O Alvo: Fraude Imobiliária no Baixo Sul
De acordo com as notas oficiais emitidas pelas autoridades, a operação visa desarticular uma organização criminosa especializada em fraudar registros imobiliários. O grupo atuava na comercialização ilegal de terras pertencentes à União, concentrando-se especialmente em áreas litorâneas altamente valorizadas, como terrenos de marinha e praias.
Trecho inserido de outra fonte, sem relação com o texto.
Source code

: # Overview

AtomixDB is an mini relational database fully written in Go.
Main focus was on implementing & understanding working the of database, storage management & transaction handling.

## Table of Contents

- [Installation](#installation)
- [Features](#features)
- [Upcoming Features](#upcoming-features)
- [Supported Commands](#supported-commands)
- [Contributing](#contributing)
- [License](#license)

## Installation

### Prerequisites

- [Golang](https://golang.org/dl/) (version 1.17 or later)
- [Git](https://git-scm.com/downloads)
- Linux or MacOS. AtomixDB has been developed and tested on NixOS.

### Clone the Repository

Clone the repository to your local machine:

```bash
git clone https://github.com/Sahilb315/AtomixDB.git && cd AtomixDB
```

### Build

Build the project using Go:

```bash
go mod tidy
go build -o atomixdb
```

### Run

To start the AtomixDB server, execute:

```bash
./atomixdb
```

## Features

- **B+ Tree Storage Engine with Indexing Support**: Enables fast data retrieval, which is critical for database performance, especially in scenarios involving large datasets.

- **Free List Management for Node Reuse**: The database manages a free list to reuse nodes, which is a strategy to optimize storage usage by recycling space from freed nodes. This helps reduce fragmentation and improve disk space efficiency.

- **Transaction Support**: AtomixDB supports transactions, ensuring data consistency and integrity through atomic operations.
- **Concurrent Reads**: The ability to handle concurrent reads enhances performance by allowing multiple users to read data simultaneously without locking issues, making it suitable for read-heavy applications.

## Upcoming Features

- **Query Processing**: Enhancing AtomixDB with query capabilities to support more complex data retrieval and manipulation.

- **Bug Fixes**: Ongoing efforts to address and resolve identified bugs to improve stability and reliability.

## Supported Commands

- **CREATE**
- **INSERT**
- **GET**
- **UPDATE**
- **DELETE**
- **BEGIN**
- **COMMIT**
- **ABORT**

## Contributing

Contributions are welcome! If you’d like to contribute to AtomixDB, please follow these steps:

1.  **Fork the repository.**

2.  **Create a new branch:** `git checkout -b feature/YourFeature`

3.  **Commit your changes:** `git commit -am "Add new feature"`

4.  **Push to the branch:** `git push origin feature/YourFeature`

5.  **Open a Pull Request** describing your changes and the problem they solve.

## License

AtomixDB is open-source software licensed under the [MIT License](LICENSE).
O esquema funcionava por meio de georreferenciamento falso e desmembramentos irregulares de lotes, que eram inseridos em cartórios da região para dar aparência de legalidade a propriedades invasoras.
Qual foi o papel de Camamu na ação?
Embora o epicentro do interesse imobiliário dos criminosos estivesse concentrado no município de Maraú — devido ao alto valor de mercado de sua faixa litorânea —, as cidades de Camamu e Cairu foram alvos estratégicos da operação.
Os agentes cumpriram 6 mandados de busca e apreensão expedidos pela Justiça Federal distribuídos entre os três municípios. O objetivo em Camamu foi recolher documentos cartoriais, mídias e aparelhos eletrônicos de pessoas suspeitas de colaborar ou facilitar a burocracia das fraudes de registro.
Balanço Oficial: Nesta fase da operação, não foram expedidos mandados de prisão. A Polícia Federal focou estritamente na coleta de provas materiais para subsidiar os próximos passos do inquérito.
Próximos Passos
As autoridades federais informaram que há indícios de atuação conjunta entre agentes públicos e particulares. No entanto, as identidades dos envolvidos seguem preservadas sob segredo de Justiça para garantir a eficácia das investigações, que continuam em andamento.